En 2012, Økaw Arkitekter en collaboration avec les architectes paysagistes Grindaker ont conçu ce tremplin avec un HS de 106 mètres pour l'adapter au terrain de Midtstulia, avec une ligne le plus près du sol. Ainsi, le profil de ce dernier ne rivalise pas avec Holmenkollbakken vu du centre d'Oslo. Les tribunes sont également intégrées au terrain. La piste d’élan est synthétique et peut être utilisée toute l’année, comme le réservoir d’eau situé en contrebas. Cette réserve est nécessaire à la production de neige de culture pour toute les installations d’Holmenkollen. Les beaux jours venus, elle est reconditionnée en plan d’eau destiné à la baignade.

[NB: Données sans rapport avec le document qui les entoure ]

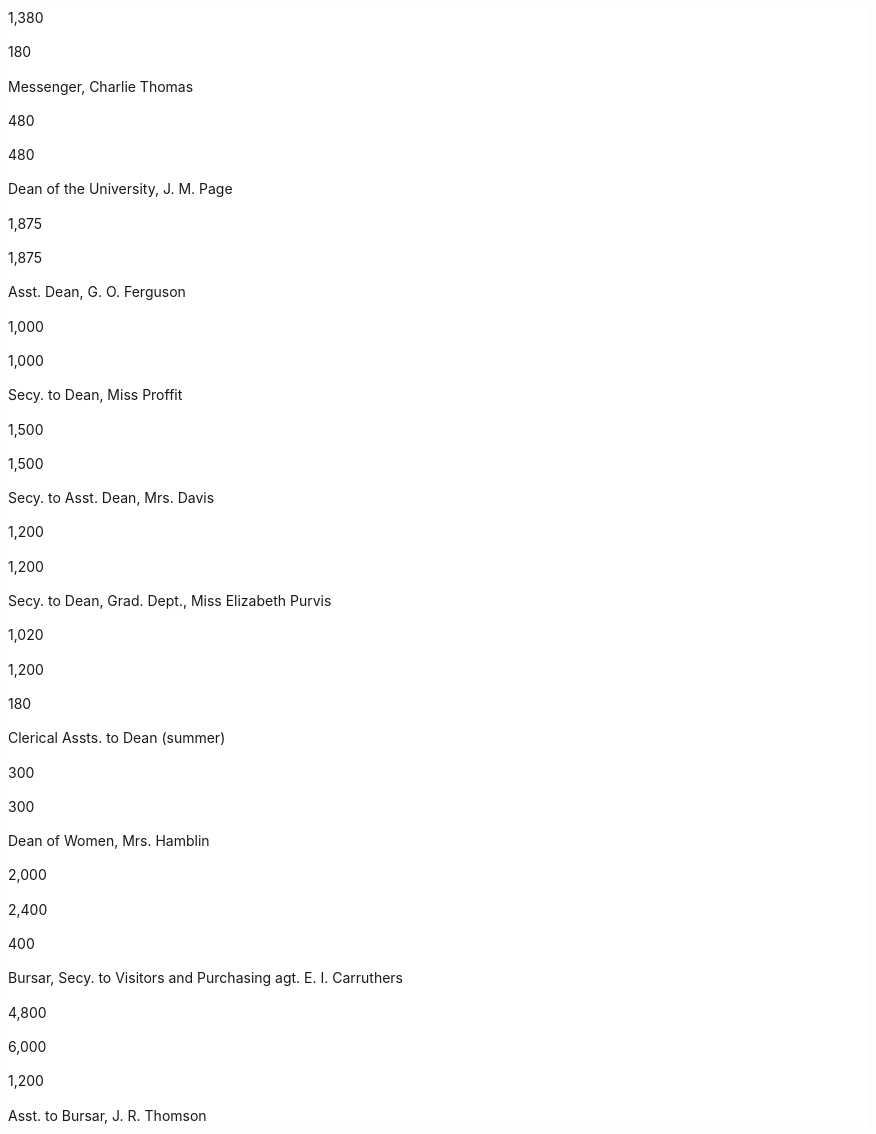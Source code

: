 1,380

180

Messenger, Charlie Thomas

480

480

Dean of the University, J. M. Page

1,875

1,875

Asst. Dean, G. O. Ferguson

1,000

1,000

Secy. to Dean, Miss Proffit

1,500

1,500

Secy. to Asst. Dean, Mrs. Davis

1,200

1,200

Secy. to Dean, Grad. Dept., Miss Elizabeth Purvis

1,020

1,200

180

Clerical Assts. to Dean (summer)

300

300

Dean of Women, Mrs. Hamblin

2,000

2,400

400

Bursar, Secy. to Visitors and Purchasing agt. E. I. Carruthers

4,800

6,000

1,200

Asst. to Bursar, J. R. Thomson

Vikersund à l’ouest d’Oslo
Construit en 1936 et transformé à plusieurs reprises, ce tremplin est le site de nombreux records. En 1966, Bjørn Wirkola y a établi le premier record du monde à 146 mètres. En 2000, le record du tremplin est de 219 mètres, par l'autrichien Roland Müller, égalé par Harri Olli en 2009. Il a accueilli quatre fois les Championnats du monde de vol à ski. En 2006, Vikersundbakken est devenu le premier tremplin de saut à ski au monde à être équipé d'un système d'éclairage permanent. Transformé pour la coupe du monde de 2011 pour atteindre une « taille » de 225 mètres, il a permis un nouveau record de saut, établi par l'Autrichien Stefan Kraft avec un bond à 253,5 m en février 2017.
Trondheim
Ce site accueille fréquemment des compétitions de Coupe du monde et de Coupe continentale organisées par la FIS et a également accueilli les Championnats du monde de ski nordique en 1997 sur les 2 tremplins K-90 et K-124. En 2008, ce dernier tremplin a été amélioré et le point K a été augmenté à 140 mètres. Le record de saut appartient depuis à Kamil Stoch, avec 146 mètres en mars 2018 lors de la Coupe du monde.

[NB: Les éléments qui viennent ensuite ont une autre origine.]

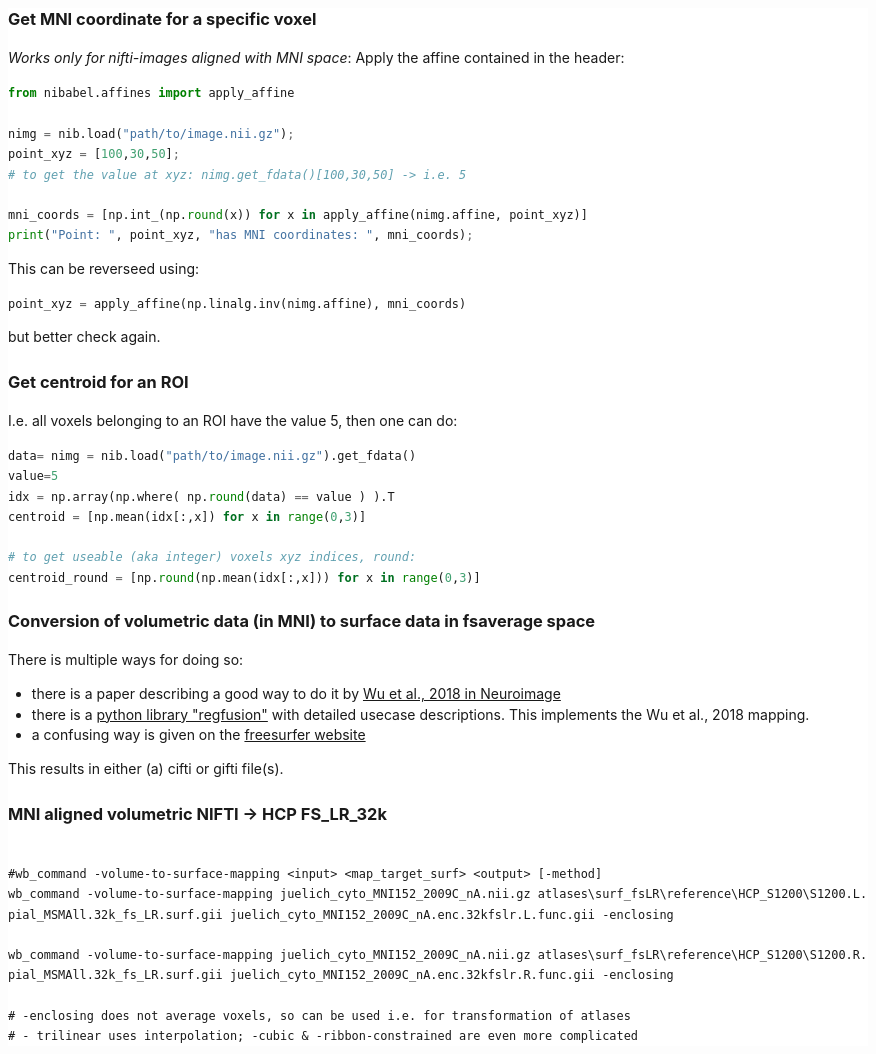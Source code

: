 ### Get MNI coordinate for a specific voxel

*Works only for nifti-images aligned with MNI space*: Apply the affine contained in the header:

```python
from nibabel.affines import apply_affine

nimg = nib.load("path/to/image.nii.gz");
point_xyz = [100,30,50];
# to get the value at xyz: nimg.get_fdata()[100,30,50] -> i.e. 5

mni_coords = [np.int_(np.round(x)) for x in apply_affine(nimg.affine, point_xyz)]
print("Point: ", point_xyz, "has MNI coordinates: ", mni_coords);
```

This can be reverseed using: 
```python
point_xyz = apply_affine(np.linalg.inv(nimg.affine), mni_coords)
```
but better check again.

### Get centroid for an ROI

I.e. all voxels belonging to an ROI have the value 5, then one can do:

```python
data= nimg = nib.load("path/to/image.nii.gz").get_fdata()
value=5
idx = np.array(np.where( np.round(data) == value ) ).T
centroid = [np.mean(idx[:,x]) for x in range(0,3)]

# to get useable (aka integer) voxels xyz indices, round:
centroid_round = [np.round(np.mean(idx[:,x])) for x in range(0,3)]
```


### Conversion of volumetric data (in MNI) to surface data in fsaverage space

There is multiple ways for doing so:
* there is a paper describing a good way to do it by [Wu et al., 2018 in Neuroimage](https://www.ncbi.nlm.nih.gov/pmc/articles/PMC6239990/)
* there is a [python library "regfusion"](https://pypi.org/project/regfusion/) with detailed usecase descriptions. This implements the Wu et al., 2018 mapping.
* a confusing way is given on the [freesurfer website](https://surfer.nmr.mgh.harvard.edu/fswiki/CoordinateSystems)

This results in either (a) cifti or gifti file(s).

### MNI aligned volumetric NIFTI -> HCP FS_LR_32k

```shell

#wb_command -volume-to-surface-mapping <input> <map_target_surf> <output> [-method]
wb_command -volume-to-surface-mapping juelich_cyto_MNI152_2009C_nA.nii.gz atlases\surf_fsLR\reference\HCP_S1200\S1200.L.pial_MSMAll.32k_fs_LR.surf.gii juelich_cyto_MNI152_2009C_nA.enc.32kfslr.L.func.gii -enclosing

wb_command -volume-to-surface-mapping juelich_cyto_MNI152_2009C_nA.nii.gz atlases\surf_fsLR\reference\HCP_S1200\S1200.R.pial_MSMAll.32k_fs_LR.surf.gii juelich_cyto_MNI152_2009C_nA.enc.32kfslr.R.func.gii -enclosing

# -enclosing does not average voxels, so can be used i.e. for transformation of atlases
# - trilinear uses interpolation; -cubic & -ribbon-constrained are even more complicated

```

NCC et la municipalité de Trondheim ont signé un contrat pour la construction du nouveau parc sportif de Granåsen. Le projet comprend les agrandissements du grand tremplin et du tremplin normal, l'amélioration de la piste d'atterrissage sur les deux tremplins, un nouveau stade de tir pour le biathlon, et le réaménagement du site, pont de ski, tour des juges, nouveau belvédère accessible depuis un télésiège, ainsi que des travaux de sécurisation des pistes, de drainage et des voies d'accès. La valeur du contrat est d'environ 470 millions de couronnes norvégiennes. Livraison été 2023.
Lillehammer
Construits en 1993, ils accueillent les compétitions de saut à ski et des sauts du combiné nordique des Jeux olympiques d'hiver de 1994. l’endroit a été le merveilleux théâtre pour les cérémonies d'ouverture et de clôture de ces mêmes Jeux. La cérémonie d'ouverture a lieu le 12 février devant 37 000 spectateurs vêtus de blanc pour l'occasion. Le metteur en scène du spectacle, Bentein Baardson, a mis les traditions norvégiennes à l'honneur. Des Samis entrent dans le stade sur des traîneaux tirés par des rennes, suivis par des skieurs venus du comté de Telemark, alors que des trolls jaillissant du sol enneigé. Allumée comme en 1952 pour les Jeux d'Oslo dans le petit village de Morgedal, où est né Sondre Norheim, le « père du ski », la flamme olympique est arrivée par les airs. Une minute de silence est observée en l'honneur de la ville de Sarajevo, hôte des Jeux 1984 et fortement touchée par les conflits liés aux guerres de Yougoslavie.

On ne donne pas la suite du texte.